▸ **PROVIDED RECORDS**
━━━━━━━━━━━━━━━━━━━━━━━━━━━━━━

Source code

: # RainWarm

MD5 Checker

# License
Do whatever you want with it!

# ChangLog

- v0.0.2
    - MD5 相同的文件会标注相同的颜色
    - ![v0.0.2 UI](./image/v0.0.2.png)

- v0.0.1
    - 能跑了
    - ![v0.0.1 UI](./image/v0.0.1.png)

━━━━━━━━━━━━━━━━━━━━━━━━━━━━━━

▸ **WORK ORDER**
Word for word, write out the entries above again.

▸ **RESPONSE TO THIS TASK**
Source code

: # RainWarm

MD5 Checker

# License
Do whatever you want with it!

# ChangLog

- v0.0.2
    - MD5 相同的文件会标注相同的颜色
    - ![v0.0.2 UI](./image/v0.0.2.png)

- v0.0.1
    - 能跑了
    - ![v0.0.1 UI](./image/v0.0.1.png)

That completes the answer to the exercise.